#### What is required:
Go through the entries and copy every line that has the string "Specialization" in it.

[Extracted data entries]
- Opening Delimiter -

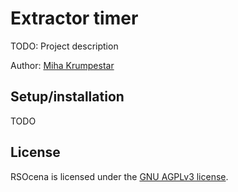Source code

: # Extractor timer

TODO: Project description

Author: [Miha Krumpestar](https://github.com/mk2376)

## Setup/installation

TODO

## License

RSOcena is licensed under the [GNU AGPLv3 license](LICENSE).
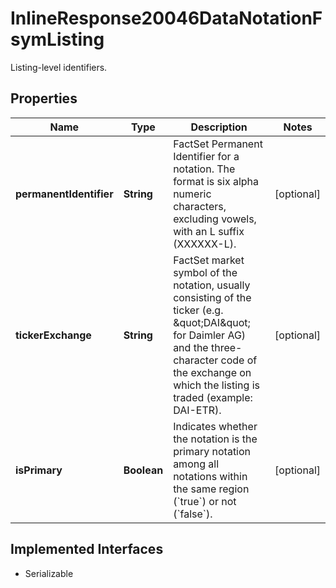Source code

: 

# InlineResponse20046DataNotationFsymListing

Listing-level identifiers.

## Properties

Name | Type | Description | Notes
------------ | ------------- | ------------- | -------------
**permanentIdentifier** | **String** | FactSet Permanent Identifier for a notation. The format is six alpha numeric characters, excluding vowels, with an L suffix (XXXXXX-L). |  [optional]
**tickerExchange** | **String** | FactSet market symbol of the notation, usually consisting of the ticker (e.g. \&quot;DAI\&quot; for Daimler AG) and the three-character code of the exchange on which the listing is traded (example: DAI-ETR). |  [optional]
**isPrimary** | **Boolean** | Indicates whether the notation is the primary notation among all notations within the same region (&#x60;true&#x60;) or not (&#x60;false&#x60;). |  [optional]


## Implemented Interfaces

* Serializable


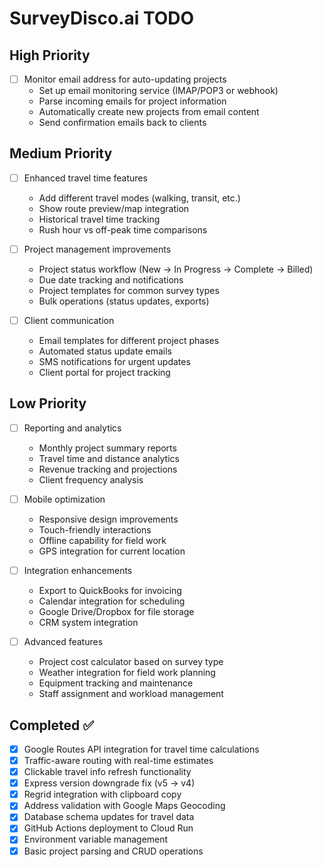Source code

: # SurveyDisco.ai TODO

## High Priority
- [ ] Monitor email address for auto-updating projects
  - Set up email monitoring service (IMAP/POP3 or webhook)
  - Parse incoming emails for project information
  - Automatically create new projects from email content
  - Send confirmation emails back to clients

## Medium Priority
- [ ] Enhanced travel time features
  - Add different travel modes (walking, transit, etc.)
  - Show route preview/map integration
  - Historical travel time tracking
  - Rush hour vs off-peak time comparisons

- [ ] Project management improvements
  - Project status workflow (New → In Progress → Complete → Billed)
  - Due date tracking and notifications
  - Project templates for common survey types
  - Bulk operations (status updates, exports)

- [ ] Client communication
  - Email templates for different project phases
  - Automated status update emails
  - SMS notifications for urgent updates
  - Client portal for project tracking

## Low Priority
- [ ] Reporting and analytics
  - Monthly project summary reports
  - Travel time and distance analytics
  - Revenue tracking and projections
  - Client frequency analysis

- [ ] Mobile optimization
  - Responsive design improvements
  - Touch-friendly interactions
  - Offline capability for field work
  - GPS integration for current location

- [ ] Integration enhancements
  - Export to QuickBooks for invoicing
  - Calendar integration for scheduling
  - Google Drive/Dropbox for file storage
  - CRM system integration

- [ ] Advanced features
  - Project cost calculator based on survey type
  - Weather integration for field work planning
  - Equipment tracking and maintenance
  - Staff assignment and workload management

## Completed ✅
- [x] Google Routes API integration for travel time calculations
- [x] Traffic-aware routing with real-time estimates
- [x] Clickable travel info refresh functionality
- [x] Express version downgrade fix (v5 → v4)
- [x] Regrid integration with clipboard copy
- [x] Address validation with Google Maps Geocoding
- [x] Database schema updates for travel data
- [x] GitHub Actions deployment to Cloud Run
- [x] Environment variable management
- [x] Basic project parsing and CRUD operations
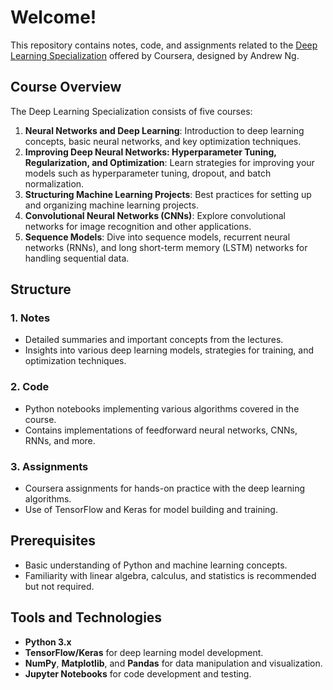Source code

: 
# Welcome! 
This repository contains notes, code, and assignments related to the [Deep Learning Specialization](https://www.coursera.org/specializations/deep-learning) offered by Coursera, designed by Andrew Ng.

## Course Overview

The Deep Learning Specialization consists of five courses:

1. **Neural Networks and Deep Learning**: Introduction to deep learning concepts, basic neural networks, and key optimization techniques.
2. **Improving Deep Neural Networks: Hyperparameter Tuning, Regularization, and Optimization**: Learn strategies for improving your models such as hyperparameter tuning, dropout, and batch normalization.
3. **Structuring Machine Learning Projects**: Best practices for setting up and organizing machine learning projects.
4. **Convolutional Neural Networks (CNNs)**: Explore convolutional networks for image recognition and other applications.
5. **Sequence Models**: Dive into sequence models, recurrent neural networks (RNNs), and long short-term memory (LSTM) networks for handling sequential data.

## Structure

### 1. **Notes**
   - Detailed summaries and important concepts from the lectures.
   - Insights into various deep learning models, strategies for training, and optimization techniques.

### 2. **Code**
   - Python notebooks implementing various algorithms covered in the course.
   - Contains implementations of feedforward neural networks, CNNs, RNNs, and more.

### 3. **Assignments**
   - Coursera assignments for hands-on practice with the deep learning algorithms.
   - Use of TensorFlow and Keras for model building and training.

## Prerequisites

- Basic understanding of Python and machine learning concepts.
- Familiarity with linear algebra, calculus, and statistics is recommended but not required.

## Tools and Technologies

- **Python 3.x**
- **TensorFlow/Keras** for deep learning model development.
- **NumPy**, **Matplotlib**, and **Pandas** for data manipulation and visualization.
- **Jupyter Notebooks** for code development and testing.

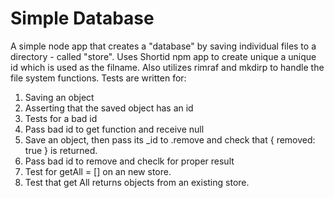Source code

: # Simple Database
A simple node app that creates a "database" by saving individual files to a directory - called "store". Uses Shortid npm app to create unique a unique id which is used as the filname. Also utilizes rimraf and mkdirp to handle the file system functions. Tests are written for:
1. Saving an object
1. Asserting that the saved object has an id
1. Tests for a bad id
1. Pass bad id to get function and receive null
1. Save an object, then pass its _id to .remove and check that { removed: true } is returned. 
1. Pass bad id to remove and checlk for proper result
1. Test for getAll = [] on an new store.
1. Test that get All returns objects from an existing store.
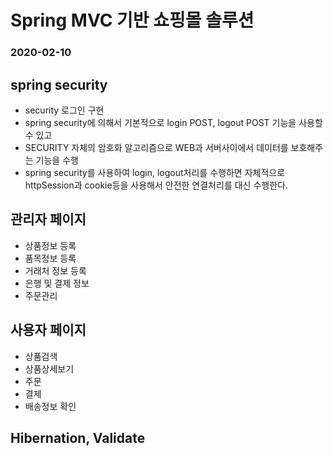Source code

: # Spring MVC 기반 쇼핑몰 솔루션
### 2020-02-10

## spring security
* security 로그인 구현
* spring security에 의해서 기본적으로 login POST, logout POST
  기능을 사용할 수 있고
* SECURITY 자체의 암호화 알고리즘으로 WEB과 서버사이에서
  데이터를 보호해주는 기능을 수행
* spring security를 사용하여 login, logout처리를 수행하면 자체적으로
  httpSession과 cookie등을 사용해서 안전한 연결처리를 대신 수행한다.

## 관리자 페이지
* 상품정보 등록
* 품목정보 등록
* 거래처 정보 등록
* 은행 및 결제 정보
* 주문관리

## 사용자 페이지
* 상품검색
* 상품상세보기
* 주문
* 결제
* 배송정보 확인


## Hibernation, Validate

- Closing Delimiter -
- Opening Delimiter -

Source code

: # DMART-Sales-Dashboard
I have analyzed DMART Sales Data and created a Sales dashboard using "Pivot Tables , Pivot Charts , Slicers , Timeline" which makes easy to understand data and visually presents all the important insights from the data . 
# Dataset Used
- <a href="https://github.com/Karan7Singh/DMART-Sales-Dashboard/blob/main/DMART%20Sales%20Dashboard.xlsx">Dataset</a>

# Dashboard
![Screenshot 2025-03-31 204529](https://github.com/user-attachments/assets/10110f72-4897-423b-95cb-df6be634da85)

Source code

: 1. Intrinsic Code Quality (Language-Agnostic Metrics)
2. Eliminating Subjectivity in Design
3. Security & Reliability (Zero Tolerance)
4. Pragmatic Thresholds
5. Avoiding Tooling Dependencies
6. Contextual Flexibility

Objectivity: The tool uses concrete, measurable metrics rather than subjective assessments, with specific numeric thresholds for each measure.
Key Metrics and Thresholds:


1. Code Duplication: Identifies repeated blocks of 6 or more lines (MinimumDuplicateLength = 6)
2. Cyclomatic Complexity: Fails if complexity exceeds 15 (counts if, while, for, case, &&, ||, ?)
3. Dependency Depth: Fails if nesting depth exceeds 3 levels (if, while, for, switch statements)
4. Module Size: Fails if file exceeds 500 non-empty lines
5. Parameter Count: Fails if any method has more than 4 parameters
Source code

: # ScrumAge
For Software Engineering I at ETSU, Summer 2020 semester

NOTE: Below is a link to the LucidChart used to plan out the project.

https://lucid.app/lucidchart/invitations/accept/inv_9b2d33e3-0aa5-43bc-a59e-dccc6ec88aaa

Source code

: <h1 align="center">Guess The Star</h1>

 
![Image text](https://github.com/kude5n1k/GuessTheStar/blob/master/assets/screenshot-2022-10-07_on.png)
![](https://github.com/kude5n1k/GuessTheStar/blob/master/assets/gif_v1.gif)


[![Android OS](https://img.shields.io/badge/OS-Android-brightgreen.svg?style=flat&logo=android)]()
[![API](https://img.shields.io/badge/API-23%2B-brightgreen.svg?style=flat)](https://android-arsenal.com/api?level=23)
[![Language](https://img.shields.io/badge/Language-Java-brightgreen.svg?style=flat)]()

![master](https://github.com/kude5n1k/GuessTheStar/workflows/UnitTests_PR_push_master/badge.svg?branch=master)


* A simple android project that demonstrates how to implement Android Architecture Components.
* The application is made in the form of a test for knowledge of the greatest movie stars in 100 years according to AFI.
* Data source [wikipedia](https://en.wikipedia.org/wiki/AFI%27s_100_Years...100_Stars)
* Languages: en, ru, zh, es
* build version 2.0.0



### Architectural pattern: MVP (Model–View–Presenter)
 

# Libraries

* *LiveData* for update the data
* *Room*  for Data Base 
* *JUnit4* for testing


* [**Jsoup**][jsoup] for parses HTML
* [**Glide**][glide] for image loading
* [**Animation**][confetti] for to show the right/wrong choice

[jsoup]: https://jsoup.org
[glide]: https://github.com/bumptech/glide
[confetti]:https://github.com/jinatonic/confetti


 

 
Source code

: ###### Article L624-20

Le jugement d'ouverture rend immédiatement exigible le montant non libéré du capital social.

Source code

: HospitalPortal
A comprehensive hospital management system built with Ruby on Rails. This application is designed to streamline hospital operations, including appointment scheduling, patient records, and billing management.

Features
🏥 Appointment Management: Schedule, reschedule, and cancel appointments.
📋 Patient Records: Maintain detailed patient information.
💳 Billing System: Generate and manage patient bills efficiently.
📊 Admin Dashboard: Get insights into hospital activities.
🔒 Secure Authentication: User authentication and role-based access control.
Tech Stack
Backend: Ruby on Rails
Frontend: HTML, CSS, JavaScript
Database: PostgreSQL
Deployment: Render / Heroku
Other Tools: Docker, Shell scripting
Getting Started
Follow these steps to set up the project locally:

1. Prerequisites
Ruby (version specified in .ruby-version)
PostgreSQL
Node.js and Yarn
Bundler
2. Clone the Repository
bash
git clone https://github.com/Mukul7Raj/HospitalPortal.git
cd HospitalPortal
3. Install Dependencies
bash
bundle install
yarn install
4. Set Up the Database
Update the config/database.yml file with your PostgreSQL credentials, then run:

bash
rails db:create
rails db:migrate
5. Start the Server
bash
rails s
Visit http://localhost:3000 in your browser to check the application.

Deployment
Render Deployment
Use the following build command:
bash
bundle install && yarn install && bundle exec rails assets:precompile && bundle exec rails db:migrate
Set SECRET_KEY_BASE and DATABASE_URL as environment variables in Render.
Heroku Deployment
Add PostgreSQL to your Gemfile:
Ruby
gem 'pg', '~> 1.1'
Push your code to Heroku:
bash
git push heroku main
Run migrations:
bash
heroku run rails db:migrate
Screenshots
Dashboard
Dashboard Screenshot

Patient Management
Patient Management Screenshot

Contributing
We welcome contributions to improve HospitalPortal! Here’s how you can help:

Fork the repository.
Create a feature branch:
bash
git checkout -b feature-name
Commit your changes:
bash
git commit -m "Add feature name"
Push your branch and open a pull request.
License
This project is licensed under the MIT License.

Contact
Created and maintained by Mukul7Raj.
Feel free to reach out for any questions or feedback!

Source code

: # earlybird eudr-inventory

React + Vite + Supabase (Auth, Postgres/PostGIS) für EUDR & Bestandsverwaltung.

- Closing Delimiter -

#### Response area:
This repository contains notes, code, and assignments related to the [Deep Learning Specialization](https://www.coursera.org/specializations/deep-learning) offered by Coursera, designed by Andrew Ng.
The Deep Learning Specialization consists of five courses:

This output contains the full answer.